In a letter [attached] sent to members of the Senate Rules Committee, the Sierra Club and Southwest Environmental Center said they were concerned that actions taken by the Game Commission over the past year “do not appear to be fiscally sound, responsive to the public, based on good science or in the best interests of New Mexicans.”

The groups specifically cited the Commission’s rejection of a plan to conserve the state’s most vulnerable species, its dismissal of public concerns on controversial topics such as cougar trapping, its failure to base decisions on good science, and its jeopardizing of a longstanding partnership with Ted Turner in which the media mogul has invested hundreds of thousands of dollars in conservation of New Mexico’s wildlife.

“By rejecting the revised 10-year State Wildlife Action Plan, the Game Commission not only threw away $800,000 in annual federal funding for conservation of New Mexico’s most vulnerable species, it made it more likely that some of those species will end up on the federal endangered species list,” said Kevin Bixby, executive director of the Southwest Environmental Center. “This is not only fiscally irresponsible, it is downright short-sided.”

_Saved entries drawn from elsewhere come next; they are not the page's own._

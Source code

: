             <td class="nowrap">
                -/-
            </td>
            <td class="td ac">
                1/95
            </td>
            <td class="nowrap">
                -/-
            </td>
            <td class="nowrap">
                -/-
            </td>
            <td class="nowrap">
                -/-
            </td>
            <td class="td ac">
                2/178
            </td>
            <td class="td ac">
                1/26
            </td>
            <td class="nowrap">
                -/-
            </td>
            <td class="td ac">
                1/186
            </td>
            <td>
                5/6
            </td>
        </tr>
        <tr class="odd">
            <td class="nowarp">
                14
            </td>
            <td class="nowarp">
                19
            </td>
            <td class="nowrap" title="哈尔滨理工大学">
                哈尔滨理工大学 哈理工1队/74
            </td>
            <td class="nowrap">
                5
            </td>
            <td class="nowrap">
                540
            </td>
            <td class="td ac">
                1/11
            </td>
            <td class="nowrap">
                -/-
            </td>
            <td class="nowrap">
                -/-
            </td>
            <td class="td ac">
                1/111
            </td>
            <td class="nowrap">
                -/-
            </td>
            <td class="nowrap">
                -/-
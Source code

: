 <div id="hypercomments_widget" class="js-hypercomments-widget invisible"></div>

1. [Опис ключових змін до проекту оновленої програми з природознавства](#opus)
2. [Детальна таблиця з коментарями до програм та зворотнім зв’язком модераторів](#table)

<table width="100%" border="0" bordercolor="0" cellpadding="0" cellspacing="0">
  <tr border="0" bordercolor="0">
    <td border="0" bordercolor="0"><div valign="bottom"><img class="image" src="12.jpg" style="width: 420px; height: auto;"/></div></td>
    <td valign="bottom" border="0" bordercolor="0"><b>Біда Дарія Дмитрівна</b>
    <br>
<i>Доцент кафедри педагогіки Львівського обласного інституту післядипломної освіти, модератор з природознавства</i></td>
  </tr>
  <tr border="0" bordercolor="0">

“The commission’s vote to expand trapping of cougars on to nearly nine million acres of state trust land demonstrates its disregard for both science and public opinion,” said Mary Katherine Ray, wildlife chair, Rio Grande Chapter Sierra Club. “The commission made its decision without any scientific justification for increasing the number of cougars that can be killed in New Mexico, while ignoring the overwhelming majority of public comments that opposed doing so.”

The groups are calling on members of the Rules Committee to raise these concerns during upcoming confirmation hearings for some Game Commissioners, expected to be held later this legislative session.